Dataset items
+++++
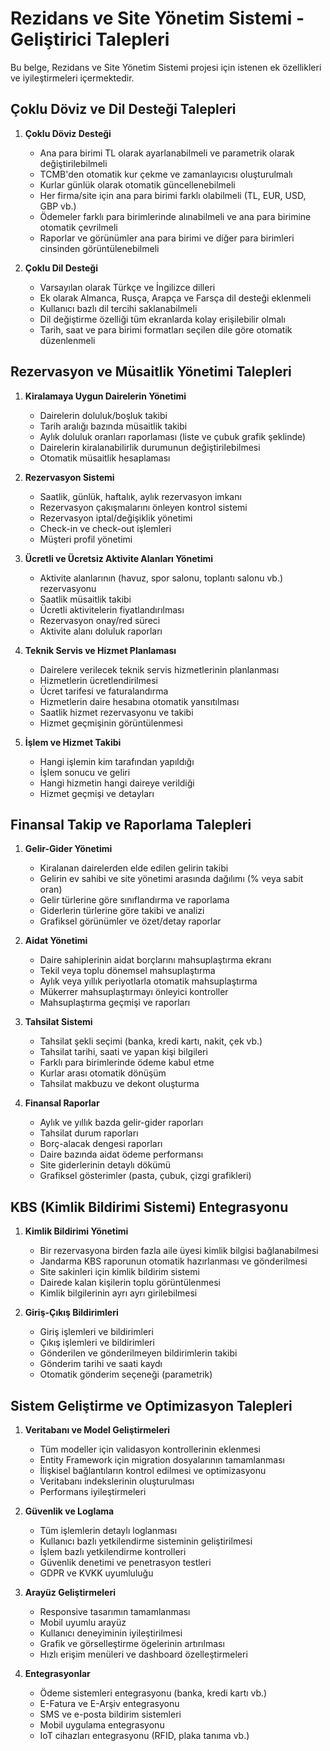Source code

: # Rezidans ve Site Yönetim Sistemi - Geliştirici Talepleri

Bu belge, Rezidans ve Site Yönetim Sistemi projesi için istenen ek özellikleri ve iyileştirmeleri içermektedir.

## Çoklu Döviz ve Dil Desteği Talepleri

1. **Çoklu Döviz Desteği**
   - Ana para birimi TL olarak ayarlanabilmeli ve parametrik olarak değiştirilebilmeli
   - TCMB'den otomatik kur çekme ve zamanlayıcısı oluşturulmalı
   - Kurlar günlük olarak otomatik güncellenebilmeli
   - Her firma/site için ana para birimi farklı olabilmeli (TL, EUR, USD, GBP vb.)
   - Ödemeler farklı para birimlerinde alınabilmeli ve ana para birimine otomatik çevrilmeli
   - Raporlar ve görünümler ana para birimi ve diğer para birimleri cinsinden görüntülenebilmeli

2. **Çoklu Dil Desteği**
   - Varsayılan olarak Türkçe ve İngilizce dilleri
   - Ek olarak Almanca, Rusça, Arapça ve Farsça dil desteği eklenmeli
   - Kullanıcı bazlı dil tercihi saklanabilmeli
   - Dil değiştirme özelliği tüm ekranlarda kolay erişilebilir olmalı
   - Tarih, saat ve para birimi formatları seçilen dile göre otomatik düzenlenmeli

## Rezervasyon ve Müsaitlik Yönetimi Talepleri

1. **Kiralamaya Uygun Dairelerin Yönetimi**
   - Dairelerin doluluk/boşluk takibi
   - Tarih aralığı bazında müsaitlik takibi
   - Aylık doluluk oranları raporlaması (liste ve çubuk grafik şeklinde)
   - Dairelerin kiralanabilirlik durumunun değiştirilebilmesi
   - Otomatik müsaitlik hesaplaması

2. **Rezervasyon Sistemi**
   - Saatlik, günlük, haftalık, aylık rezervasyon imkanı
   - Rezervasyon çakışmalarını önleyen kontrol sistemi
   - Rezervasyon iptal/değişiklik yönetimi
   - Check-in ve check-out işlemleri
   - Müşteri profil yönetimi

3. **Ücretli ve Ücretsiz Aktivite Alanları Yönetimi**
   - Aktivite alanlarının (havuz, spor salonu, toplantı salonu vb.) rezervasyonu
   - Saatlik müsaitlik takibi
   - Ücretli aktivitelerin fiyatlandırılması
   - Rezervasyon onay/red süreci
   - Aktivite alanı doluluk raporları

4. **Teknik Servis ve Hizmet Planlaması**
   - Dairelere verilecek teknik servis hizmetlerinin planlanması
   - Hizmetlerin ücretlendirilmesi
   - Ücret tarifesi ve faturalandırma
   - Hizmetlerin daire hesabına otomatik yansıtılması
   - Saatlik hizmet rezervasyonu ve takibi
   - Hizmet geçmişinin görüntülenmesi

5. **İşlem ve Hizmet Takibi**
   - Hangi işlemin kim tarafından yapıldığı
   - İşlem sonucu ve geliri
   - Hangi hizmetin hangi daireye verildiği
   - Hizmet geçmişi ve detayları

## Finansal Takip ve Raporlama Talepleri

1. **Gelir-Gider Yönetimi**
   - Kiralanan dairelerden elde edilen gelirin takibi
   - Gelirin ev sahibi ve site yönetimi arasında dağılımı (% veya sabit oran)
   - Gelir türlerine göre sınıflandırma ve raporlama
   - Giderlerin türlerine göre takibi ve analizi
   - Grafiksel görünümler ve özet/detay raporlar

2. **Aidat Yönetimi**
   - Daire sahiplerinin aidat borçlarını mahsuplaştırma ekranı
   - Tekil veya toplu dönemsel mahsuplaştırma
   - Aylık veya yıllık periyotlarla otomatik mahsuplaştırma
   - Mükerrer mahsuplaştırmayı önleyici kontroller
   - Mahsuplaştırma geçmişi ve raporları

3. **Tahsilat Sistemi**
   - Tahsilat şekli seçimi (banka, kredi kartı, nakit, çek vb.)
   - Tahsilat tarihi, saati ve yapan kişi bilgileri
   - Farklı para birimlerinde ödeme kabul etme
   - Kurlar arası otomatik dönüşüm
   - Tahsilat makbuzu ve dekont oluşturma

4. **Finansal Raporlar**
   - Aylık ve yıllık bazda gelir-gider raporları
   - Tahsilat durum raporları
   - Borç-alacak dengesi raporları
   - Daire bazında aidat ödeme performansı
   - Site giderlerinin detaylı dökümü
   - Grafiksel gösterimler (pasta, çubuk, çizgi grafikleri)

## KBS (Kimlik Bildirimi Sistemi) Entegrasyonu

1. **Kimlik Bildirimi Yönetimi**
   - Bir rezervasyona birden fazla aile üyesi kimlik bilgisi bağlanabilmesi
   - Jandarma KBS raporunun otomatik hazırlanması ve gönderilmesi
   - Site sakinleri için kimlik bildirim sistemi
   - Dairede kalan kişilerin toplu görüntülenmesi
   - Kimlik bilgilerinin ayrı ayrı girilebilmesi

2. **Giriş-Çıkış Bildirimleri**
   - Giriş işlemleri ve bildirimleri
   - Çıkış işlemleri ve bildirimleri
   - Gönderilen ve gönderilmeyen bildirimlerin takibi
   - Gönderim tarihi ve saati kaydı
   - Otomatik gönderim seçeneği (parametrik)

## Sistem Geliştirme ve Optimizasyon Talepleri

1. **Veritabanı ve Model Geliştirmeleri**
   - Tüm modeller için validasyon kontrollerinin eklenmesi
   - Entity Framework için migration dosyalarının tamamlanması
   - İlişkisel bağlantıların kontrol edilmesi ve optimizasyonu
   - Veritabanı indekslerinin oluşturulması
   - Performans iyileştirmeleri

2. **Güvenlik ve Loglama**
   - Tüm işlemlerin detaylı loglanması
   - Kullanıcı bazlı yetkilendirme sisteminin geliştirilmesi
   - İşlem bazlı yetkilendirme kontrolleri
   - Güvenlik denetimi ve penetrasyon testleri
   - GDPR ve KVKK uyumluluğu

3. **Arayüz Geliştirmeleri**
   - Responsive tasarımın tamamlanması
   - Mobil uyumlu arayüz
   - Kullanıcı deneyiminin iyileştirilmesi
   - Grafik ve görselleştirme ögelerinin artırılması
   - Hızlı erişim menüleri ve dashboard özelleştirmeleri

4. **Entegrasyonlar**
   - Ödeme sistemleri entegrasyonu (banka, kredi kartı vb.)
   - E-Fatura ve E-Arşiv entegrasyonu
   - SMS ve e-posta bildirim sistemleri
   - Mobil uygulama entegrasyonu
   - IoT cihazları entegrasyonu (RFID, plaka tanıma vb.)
+++++
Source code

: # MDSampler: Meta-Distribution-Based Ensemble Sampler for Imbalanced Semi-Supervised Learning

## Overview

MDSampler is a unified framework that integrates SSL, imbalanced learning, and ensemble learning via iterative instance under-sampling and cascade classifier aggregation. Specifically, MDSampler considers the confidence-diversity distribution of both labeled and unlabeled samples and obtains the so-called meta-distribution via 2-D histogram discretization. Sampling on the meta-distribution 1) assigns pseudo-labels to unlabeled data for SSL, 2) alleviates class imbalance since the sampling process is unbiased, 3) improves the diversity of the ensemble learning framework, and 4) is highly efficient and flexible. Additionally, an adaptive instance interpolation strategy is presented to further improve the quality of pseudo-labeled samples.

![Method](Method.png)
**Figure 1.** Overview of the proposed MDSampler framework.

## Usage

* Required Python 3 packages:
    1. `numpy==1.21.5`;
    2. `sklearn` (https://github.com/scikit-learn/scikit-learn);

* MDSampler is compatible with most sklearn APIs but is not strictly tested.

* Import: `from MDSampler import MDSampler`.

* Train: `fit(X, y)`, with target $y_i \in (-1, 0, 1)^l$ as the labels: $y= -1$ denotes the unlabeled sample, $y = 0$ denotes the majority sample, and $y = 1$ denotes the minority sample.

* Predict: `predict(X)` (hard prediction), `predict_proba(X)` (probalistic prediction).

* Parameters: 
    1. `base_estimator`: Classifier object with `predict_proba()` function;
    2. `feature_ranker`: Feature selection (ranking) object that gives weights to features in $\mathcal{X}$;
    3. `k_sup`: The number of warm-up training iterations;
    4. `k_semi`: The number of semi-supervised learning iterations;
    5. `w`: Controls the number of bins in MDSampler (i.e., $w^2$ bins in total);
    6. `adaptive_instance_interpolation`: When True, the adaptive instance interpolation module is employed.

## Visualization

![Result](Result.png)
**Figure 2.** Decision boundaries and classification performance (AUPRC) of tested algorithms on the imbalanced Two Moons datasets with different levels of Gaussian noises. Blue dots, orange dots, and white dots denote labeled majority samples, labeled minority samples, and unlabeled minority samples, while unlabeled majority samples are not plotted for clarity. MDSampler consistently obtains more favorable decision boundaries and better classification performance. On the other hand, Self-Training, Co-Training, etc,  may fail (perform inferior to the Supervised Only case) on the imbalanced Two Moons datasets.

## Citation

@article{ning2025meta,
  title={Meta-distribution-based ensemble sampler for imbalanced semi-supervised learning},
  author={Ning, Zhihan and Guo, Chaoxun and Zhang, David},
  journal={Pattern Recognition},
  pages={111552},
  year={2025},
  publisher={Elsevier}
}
+++++
Exercise directions — Those lines of the records that contain the string "Kurlar" should be identified and copied.

Output of the task —
   - Kurlar günlük olarak otomatik güncellenebilmeli
   - Kurlar arası otomatik dönüşüm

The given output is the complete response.